The canonical example here is Twitter's API. I understand conceptually how the REST API works, essentially its just a query to their server for your particular request in which you then receive a response (JSON, XML, etc), great.
However I'm not exactly sure how a streaming API works behind the scenes. I understand how to consume it. For example with Twitter listen for a response. From the response listen for data and in which the tweets come in chunks. Build up the chunks in a string buffer and wait for a line feed which signifies end of Tweet. But what are they doing to make this work?
Let's say I had a bunch of data and I wanted to setup a streaming API locally for other people on the net to consume (just like Twitter). How is this done, what technologies? Is this something Node JS could handle? I'm just trying to wrap my head around what they are doing to make this thing work.
Twitter's stream API is that it's essentially a long-running request that's left open, data is pushed into it as and when it becomes available.
The repercussion of that is that the server will have to be able to deal with lots of concurrent open HTTP connections (one per client). A lot of existing servers don't manage that well, for example Java servlet engines assign one Thread per request which can (a) get quite expensive and (b) quickly hits the normal max-threads setting and prevents subsequent connections.
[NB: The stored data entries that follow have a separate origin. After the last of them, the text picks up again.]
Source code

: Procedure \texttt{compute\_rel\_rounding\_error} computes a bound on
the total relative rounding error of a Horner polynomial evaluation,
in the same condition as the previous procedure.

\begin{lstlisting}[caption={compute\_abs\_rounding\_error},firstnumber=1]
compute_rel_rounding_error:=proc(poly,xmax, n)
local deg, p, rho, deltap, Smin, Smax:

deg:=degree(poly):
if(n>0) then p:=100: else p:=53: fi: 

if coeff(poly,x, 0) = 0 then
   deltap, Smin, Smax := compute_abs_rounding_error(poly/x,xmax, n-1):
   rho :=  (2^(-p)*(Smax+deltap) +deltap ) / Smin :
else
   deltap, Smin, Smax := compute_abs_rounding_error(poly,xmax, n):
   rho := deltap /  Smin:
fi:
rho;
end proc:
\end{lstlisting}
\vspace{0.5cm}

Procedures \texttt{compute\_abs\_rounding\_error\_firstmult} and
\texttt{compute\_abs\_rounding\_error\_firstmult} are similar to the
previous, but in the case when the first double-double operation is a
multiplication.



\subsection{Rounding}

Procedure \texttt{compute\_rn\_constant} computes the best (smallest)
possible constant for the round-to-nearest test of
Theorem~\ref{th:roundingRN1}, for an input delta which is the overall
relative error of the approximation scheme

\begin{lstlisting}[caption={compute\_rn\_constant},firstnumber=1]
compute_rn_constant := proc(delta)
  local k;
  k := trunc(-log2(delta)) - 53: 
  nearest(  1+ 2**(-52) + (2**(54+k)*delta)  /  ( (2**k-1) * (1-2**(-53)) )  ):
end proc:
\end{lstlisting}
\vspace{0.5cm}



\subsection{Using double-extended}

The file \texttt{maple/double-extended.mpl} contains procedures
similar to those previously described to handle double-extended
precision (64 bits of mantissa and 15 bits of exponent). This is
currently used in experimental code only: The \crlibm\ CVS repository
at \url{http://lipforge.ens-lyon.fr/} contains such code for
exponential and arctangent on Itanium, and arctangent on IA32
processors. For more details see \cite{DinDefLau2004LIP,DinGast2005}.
As you guessed the Node.js model fits the idea of a streaming connection much better than say a servlet model does. Both requests and responses are exposed as streams in Node.js, but don't occupy an entire thread or process, which means that you could continue pushing data into the stream for as long as it remained open without tying up excessive resources (although this is subjective). In theory you could have a lot of concurrent open responses connected to a single process and only write to each one when necessary.
If you haven't looked at it already the HTTP docs for Node.js might be useful.
I'd also take a look at technoweenie's Twitter client to see what the consumer end of that API looks like with Node.js, the stream() function in particular.